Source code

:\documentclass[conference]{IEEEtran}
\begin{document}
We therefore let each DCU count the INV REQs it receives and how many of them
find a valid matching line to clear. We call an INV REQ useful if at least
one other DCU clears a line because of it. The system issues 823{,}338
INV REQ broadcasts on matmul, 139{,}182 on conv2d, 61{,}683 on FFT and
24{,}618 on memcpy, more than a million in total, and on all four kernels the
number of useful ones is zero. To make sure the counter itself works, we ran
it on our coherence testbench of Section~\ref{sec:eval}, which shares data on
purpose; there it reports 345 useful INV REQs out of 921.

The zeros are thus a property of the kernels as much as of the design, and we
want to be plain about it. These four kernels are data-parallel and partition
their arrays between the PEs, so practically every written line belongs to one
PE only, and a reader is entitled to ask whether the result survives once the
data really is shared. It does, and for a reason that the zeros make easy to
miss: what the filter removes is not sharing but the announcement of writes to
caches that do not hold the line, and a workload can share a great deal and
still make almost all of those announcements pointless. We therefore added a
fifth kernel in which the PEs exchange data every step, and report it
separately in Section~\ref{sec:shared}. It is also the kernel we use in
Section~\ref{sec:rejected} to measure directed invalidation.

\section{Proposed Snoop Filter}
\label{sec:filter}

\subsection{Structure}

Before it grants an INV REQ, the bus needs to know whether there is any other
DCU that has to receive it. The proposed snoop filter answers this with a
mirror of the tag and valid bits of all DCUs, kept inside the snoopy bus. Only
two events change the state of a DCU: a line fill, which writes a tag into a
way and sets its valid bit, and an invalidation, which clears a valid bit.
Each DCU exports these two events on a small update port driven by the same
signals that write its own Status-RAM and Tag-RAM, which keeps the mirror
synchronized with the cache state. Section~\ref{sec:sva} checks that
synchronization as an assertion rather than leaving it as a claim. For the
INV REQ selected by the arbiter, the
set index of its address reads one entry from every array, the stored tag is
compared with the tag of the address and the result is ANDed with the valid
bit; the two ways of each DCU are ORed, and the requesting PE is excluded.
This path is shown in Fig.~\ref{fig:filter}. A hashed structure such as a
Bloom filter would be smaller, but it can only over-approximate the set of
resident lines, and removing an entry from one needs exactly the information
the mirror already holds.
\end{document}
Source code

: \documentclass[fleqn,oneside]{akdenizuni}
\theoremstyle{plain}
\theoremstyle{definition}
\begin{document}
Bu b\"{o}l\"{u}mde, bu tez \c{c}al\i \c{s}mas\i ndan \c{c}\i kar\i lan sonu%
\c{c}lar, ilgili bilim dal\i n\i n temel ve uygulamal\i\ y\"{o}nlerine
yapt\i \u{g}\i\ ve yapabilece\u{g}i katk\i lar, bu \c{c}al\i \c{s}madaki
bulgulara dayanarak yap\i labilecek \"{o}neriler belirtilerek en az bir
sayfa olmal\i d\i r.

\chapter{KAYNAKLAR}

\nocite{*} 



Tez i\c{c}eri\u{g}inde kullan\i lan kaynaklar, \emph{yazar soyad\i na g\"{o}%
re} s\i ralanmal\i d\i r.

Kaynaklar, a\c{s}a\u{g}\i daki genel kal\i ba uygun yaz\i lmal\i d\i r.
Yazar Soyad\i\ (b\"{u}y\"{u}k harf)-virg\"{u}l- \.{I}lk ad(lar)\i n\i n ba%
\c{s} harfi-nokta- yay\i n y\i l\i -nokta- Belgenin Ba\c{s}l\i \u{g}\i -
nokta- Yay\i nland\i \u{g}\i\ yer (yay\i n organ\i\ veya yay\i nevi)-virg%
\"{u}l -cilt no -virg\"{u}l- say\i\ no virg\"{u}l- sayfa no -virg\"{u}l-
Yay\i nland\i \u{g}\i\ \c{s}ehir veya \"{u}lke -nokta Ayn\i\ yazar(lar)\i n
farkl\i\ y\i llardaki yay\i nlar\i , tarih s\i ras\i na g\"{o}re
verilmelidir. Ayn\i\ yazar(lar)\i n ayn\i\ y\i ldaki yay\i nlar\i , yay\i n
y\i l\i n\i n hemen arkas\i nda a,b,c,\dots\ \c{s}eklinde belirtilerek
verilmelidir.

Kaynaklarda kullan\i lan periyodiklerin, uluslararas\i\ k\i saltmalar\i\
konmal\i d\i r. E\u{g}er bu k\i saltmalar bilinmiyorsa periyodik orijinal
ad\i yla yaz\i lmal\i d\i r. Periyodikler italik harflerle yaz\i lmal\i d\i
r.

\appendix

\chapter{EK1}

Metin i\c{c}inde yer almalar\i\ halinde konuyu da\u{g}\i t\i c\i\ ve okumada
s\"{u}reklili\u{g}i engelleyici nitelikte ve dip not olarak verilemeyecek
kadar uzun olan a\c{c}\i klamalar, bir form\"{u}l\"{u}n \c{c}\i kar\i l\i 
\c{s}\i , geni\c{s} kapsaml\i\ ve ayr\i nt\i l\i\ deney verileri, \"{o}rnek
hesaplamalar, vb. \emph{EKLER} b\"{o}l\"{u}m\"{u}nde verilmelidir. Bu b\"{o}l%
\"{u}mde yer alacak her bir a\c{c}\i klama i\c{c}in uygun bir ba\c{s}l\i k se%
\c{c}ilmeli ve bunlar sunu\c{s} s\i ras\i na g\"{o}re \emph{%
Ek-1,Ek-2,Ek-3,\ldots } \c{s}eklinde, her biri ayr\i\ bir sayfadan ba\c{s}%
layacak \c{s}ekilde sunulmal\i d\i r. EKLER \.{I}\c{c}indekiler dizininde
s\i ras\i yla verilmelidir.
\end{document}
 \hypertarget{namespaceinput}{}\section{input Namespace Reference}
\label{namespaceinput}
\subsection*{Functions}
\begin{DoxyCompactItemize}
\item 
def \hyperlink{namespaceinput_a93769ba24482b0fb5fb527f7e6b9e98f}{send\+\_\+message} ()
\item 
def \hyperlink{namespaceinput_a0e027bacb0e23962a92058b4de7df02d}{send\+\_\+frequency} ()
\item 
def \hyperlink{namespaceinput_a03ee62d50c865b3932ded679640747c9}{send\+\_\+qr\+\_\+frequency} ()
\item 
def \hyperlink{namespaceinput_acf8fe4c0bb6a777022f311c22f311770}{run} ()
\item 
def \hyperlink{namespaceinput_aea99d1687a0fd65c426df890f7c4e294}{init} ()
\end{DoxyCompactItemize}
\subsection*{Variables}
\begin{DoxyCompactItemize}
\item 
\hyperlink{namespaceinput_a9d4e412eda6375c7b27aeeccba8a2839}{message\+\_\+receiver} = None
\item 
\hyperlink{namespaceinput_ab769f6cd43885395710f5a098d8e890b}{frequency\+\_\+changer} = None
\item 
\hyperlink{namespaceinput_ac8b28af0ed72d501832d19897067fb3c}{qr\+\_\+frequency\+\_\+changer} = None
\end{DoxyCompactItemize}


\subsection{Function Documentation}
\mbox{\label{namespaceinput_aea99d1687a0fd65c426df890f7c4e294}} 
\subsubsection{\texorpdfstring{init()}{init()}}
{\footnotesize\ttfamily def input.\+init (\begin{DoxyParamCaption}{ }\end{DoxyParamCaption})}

• Assigned task: Return every line above where "other" appears.

• Solution for this task:
one other DCU clears a line because of it. The system issues 823{,}338
Before it grants an INV REQ, the bus needs to know whether there is any other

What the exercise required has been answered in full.